[Data items]
++++++++++
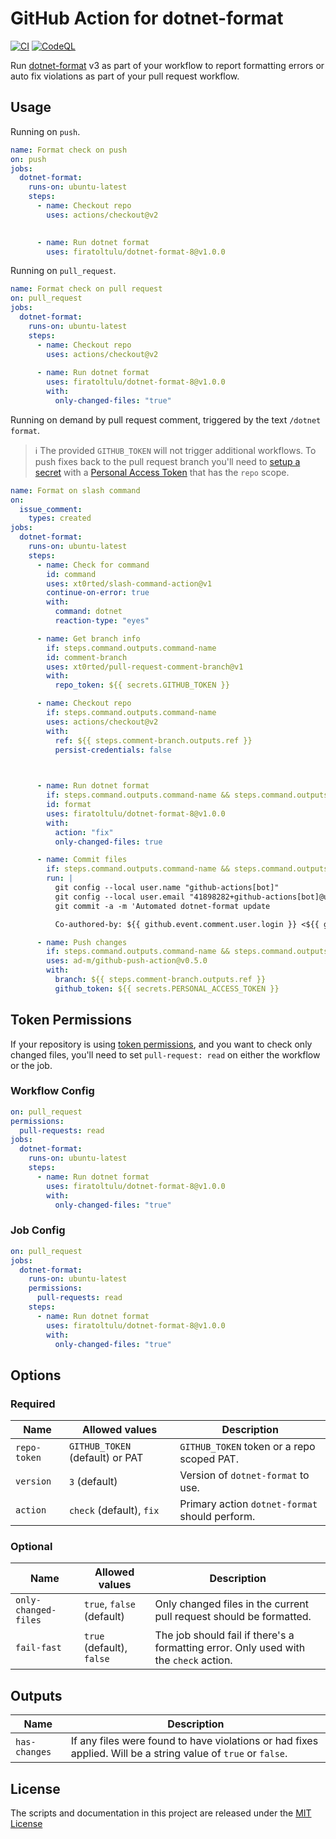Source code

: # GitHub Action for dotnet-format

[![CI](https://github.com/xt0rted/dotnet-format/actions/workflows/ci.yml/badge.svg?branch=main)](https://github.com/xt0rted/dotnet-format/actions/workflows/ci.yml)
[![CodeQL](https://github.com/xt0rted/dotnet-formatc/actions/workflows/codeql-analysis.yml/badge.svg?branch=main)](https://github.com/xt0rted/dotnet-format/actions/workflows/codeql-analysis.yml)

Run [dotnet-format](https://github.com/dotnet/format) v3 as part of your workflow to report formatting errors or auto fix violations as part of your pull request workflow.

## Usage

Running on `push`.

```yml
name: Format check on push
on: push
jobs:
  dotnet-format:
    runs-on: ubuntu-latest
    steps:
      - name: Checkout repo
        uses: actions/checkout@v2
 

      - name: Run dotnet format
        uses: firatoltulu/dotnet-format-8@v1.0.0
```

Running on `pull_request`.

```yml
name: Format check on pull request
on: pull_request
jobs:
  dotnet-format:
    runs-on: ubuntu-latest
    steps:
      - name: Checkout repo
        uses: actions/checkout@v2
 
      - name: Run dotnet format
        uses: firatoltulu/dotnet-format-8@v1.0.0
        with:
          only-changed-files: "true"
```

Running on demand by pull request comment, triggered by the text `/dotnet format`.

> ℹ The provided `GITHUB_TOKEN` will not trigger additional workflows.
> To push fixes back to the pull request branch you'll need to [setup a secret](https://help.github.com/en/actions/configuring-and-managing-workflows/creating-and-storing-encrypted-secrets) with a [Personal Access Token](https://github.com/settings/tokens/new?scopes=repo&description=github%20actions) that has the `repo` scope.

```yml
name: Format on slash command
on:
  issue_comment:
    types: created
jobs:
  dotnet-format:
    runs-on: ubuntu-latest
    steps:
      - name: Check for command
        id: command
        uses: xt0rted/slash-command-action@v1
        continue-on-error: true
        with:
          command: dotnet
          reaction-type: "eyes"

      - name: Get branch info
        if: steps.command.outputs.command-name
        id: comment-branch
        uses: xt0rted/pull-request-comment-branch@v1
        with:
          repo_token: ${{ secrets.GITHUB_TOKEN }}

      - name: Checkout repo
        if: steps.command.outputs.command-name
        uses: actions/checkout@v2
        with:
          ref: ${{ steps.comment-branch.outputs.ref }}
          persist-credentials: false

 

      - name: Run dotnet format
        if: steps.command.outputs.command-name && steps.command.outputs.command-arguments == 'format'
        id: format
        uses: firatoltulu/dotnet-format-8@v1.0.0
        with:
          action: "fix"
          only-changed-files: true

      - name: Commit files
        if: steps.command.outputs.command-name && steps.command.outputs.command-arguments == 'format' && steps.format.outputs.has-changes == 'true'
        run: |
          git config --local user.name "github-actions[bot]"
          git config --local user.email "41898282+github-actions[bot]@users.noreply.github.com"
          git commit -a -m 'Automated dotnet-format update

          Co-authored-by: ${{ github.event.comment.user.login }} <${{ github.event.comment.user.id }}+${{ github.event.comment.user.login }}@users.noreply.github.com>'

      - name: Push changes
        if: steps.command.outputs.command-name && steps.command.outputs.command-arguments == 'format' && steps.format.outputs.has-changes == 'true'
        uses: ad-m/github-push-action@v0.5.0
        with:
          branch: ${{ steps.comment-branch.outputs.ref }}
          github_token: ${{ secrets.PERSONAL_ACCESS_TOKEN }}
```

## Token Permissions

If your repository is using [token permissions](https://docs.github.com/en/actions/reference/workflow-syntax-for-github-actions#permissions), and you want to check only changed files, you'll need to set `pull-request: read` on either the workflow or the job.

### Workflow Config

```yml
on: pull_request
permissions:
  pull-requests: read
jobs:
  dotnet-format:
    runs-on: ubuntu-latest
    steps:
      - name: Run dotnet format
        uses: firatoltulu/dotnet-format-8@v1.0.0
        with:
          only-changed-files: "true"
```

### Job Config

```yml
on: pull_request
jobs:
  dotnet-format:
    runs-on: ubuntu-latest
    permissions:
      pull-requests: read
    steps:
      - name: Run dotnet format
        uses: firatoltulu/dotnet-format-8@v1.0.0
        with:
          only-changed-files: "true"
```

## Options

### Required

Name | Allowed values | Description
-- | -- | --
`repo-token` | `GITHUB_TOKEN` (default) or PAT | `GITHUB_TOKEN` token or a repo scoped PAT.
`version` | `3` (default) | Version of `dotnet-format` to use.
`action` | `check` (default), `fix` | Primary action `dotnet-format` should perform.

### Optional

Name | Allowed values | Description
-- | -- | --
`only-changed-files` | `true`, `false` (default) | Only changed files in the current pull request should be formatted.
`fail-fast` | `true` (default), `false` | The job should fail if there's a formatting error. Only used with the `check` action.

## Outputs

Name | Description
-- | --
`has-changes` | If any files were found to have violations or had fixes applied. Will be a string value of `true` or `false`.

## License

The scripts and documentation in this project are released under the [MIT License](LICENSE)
++++++++++
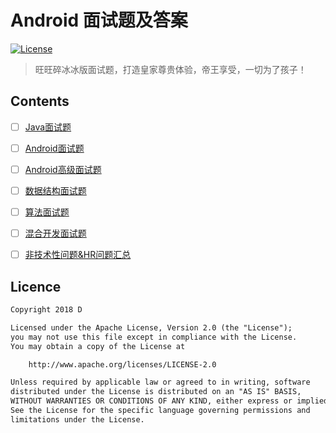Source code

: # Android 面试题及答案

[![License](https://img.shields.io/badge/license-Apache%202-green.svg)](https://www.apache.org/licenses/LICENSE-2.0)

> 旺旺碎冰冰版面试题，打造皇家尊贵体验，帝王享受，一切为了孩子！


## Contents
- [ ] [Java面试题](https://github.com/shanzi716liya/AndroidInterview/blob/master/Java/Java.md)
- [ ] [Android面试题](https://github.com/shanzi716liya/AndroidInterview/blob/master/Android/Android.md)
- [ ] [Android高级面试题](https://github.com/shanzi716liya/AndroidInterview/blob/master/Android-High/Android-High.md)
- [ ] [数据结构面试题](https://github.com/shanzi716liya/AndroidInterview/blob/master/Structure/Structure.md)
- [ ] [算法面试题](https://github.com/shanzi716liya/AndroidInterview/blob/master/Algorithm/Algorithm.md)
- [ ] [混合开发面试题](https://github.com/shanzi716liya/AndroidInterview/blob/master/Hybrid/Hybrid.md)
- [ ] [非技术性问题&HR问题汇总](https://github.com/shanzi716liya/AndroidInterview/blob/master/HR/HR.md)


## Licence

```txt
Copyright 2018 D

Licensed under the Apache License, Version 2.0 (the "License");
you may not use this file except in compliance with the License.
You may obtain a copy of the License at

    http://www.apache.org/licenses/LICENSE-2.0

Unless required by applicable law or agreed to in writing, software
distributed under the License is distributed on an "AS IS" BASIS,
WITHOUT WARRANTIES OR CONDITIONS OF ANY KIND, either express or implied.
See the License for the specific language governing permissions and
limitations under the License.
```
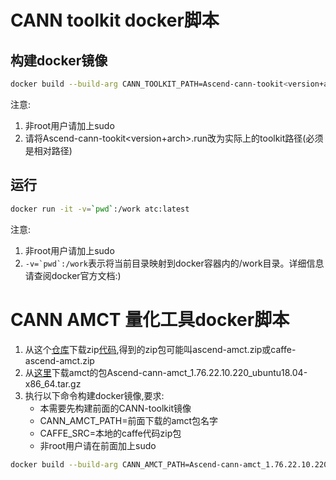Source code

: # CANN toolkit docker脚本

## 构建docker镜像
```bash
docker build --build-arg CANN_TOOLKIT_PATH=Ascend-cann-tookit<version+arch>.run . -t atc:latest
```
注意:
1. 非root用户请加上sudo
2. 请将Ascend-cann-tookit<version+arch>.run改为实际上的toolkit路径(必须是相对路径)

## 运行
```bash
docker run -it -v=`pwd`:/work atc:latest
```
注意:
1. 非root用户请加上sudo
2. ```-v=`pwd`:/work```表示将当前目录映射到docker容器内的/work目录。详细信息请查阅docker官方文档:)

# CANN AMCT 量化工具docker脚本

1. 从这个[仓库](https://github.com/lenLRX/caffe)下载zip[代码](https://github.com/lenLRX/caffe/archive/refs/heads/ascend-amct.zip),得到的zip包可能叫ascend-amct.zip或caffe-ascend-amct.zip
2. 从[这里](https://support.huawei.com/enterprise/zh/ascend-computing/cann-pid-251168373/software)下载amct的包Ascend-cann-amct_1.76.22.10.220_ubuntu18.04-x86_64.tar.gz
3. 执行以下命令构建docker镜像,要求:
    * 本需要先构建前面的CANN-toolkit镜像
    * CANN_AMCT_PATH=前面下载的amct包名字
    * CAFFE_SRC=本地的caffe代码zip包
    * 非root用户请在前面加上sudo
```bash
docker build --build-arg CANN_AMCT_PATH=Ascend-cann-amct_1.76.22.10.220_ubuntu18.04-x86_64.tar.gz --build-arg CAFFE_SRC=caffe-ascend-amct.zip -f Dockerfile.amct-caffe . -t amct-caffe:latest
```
++++++++++
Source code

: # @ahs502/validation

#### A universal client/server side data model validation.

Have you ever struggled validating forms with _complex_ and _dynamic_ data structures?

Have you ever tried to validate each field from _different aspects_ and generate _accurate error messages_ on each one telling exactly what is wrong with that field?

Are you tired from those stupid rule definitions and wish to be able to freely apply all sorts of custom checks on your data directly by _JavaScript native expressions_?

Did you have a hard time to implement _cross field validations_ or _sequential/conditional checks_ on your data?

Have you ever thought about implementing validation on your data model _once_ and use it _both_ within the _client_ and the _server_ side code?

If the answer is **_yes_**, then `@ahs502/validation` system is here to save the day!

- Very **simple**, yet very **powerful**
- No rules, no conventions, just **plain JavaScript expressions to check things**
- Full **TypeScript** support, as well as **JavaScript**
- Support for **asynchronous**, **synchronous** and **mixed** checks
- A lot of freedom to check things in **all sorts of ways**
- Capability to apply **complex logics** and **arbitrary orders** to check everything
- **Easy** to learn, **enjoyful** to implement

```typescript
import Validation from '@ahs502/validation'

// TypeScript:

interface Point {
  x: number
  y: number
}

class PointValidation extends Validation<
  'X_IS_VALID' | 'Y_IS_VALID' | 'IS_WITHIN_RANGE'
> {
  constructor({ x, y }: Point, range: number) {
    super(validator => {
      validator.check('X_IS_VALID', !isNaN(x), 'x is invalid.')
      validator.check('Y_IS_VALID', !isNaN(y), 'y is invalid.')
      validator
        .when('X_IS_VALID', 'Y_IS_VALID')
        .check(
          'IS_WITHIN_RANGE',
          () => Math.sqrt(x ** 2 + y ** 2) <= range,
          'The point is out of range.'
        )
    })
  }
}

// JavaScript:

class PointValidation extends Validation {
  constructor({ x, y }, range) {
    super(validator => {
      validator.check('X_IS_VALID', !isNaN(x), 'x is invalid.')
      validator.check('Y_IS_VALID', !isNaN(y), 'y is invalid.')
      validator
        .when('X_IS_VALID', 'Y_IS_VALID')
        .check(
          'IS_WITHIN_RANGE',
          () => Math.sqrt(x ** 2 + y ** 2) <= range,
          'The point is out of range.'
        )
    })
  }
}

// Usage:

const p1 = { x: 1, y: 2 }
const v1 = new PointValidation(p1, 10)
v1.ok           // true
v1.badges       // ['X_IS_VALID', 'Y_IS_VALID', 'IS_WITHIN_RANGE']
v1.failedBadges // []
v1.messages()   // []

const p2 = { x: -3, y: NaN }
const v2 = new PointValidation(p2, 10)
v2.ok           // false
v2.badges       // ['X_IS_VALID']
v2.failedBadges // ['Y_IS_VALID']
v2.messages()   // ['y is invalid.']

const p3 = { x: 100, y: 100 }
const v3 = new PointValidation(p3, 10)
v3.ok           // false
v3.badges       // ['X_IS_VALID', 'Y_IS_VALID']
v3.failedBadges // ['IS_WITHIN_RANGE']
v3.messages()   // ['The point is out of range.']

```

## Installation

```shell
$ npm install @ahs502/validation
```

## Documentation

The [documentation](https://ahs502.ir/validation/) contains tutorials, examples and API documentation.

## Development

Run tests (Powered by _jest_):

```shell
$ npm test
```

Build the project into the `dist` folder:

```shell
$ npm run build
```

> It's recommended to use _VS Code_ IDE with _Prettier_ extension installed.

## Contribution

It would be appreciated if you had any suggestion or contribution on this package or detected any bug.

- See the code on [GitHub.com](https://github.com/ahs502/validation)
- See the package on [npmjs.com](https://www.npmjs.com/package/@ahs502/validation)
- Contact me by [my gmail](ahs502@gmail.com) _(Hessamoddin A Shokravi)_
++++++++++
● **BRIEF**
Show the lines of the records above that mention "extends".

● **SOLUTION**
class PointValidation extends Validation<
class PointValidation extends Validation {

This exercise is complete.